> **Exercise objective**: Only one span of the listing below should come back. It runs from the line with "You can now" through the line with "You must be root to launch make and docker.", and each of its lines must be reproduced exactly.

++++ Exercise material

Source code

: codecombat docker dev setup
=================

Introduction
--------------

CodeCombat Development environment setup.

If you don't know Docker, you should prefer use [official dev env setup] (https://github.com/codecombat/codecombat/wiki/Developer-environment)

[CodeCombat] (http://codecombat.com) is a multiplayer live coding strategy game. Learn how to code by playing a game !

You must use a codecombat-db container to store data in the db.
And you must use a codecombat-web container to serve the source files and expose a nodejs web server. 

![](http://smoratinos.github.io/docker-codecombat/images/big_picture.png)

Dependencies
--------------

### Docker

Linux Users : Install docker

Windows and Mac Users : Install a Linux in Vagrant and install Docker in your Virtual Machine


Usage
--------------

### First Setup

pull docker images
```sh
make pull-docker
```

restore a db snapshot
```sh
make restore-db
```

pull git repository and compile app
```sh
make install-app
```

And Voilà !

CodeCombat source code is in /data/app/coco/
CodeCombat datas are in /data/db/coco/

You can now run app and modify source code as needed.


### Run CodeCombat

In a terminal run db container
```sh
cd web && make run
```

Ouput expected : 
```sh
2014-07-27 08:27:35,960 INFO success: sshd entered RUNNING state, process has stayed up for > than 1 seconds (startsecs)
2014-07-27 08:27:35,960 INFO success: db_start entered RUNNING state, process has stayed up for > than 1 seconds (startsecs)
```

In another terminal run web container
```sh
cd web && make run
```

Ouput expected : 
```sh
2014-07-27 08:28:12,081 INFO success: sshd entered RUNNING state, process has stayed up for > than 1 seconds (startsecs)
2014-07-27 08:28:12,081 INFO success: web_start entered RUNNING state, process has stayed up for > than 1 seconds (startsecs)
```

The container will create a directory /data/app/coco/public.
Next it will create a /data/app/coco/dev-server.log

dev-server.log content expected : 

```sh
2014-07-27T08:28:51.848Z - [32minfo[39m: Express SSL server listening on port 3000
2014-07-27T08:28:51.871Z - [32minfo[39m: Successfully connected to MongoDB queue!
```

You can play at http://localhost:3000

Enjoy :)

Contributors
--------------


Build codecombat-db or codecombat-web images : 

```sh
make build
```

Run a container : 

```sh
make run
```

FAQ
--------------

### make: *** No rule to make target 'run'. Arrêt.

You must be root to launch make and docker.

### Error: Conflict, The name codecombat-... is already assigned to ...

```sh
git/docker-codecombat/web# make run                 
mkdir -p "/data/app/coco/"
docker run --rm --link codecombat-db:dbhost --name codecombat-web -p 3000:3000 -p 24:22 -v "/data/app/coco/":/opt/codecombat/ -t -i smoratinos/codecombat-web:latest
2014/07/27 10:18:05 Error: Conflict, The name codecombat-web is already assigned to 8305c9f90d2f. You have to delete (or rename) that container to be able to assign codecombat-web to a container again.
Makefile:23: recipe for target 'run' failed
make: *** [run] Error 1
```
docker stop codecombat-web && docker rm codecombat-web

++++++++

> **Task solution**:
You can now run app and modify source code as needed.


### Run CodeCombat

In a terminal run db container
```sh
cd web && make run
```

Ouput expected : 
```sh
2014-07-27 08:27:35,960 INFO success: sshd entered RUNNING state, process has stayed up for > than 1 seconds (startsecs)
2014-07-27 08:27:35,960 INFO success: db_start entered RUNNING state, process has stayed up for > than 1 seconds (startsecs)
```

In another terminal run web container
```sh
cd web && make run
```

Ouput expected : 
```sh
2014-07-27 08:28:12,081 INFO success: sshd entered RUNNING state, process has stayed up for > than 1 seconds (startsecs)
2014-07-27 08:28:12,081 INFO success: web_start entered RUNNING state, process has stayed up for > than 1 seconds (startsecs)
```

The container will create a directory /data/app/coco/public.
Next it will create a /data/app/coco/dev-server.log

dev-server.log content expected : 

```sh
2014-07-27T08:28:51.848Z - [32minfo[39m: Express SSL server listening on port 3000
2014-07-27T08:28:51.871Z - [32minfo[39m: Successfully connected to MongoDB queue!
```

You can play at http://localhost:3000

Enjoy :)

Contributors
--------------


Build codecombat-db or codecombat-web images : 

```sh
make build
```

Run a container : 

```sh
make run
```

FAQ
--------------

### make: *** No rule to make target 'run'. Arrêt.

You must be root to launch make and docker.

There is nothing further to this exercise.